Par le portrait touchant de Tom, Benjamin Parent traite de l’estime de soi, quand on est d’autant plus déstabilisé et conditionné à réagir à la suite d’événements qui nous dépassent et desquels on se relève avec des séquelles, tel un deuil. Aussi, il est question de la rivalité masculine entre les adolescents d’aujourd’hui, et notamment ici pour une fille. Pour autant, elle n’est jamais stéréotypée, ni gratuite, et offre un bel apprentissage à son héros, qui s’en relève ainsi avec la tête haute.

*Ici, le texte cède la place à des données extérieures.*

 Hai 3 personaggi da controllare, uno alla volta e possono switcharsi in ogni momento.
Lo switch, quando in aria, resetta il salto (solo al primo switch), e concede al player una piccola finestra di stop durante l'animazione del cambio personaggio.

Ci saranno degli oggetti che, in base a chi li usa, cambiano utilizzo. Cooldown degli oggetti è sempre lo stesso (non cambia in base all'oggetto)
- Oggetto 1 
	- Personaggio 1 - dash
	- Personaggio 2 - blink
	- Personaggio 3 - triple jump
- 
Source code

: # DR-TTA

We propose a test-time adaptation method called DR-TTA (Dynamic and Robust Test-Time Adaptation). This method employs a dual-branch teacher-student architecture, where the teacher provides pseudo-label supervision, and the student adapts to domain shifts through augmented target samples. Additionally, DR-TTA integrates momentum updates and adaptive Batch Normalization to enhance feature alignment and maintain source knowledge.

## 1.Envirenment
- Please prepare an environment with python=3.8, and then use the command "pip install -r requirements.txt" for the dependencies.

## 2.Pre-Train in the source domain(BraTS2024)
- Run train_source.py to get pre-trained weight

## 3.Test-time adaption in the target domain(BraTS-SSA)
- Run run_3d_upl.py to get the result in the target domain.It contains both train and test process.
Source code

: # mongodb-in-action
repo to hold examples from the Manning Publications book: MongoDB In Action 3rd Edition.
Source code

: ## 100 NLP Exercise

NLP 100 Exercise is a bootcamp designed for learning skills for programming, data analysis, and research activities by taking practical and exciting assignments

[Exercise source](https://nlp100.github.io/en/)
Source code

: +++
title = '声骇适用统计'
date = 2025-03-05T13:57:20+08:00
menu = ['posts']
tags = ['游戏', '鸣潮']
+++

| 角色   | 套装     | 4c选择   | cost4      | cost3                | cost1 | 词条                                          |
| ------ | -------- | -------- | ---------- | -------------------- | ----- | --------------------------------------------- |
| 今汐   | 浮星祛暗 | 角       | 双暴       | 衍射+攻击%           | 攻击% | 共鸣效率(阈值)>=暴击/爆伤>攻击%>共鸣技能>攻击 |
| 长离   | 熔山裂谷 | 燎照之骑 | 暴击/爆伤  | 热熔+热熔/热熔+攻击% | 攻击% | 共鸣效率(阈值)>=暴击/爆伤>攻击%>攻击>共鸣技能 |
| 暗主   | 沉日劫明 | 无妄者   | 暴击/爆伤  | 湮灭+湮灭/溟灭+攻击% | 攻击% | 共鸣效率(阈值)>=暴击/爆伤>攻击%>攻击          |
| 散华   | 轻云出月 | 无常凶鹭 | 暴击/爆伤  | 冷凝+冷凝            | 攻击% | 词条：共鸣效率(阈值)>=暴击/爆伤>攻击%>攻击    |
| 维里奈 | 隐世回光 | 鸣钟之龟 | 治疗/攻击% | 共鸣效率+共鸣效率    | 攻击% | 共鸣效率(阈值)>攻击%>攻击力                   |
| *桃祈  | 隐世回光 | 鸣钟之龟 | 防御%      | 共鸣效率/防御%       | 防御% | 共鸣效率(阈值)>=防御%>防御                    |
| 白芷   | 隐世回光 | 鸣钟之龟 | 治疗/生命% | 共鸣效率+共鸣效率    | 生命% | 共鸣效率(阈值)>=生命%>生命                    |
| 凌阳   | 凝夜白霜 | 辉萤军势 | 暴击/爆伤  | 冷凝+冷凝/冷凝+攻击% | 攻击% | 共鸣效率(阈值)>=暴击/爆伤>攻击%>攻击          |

Tous ces thèmes sont alors abordés au sein d’une intrigue certes des plus simples, mais qui se construit autour de la personnalité si riche de Tom, alors entouré de parents bienveillants, qui réagissent en conséquence, et interprétés ici par Isabelle Carré et Laurent Lucas. Maintenant, on ne va pas se mentir, et dire que l’écriture de certains personnages secondaires n’est pas des plus originales, dans le sens où certaines réactions sont courues d’avance. De plus, la mise en scène n’est pas très folichonne, bien qu’elle se laisse suivre avec énormément de naturel. Qu’importe, ces obstacles sont vite franchis par le spectateur, étant donné l’authenticité de l’ensemble, dont des interprétations des acteurs, très bien dirigés.
Oui, "Un Vrai Bonhomme" pourrait être montré à des adolescents, duquel on pourrait très bien en analyser les comportements, eux qui reflètent ici une certaine réalité, agrémentée d’un bagage dramatique correspondant alors au contexte extérieur du jeune, et venant ainsi jouer dans la balance. Bref, la mise en situation que nous propose alors Benjamin Parent est des plus pertinentes, et permet de traiter l’émancipation et l’affirmation de soi par la matérialisation physique des repères qui nous manquent, alors arrachés par la vie, ce qui est d’autant plus compliqué emmagasiner lorsque l’on est un adolescent, en pleine quête identitaire.
Comédie dramatique fraternelle et "adulescente", sur base du "teen-movie", mais tout en allant plus loin, "Un Vrai Bonhomme" a tout pour engendrer l’empathie. C’est un film à la fois dur et doux, mais pas trop, remplit d’humanité et d’espoir. Bref, un vrai moment de cinéma, lequel nous emporte par sa fraîcheur instantanée, et sa finesse émotionnelle.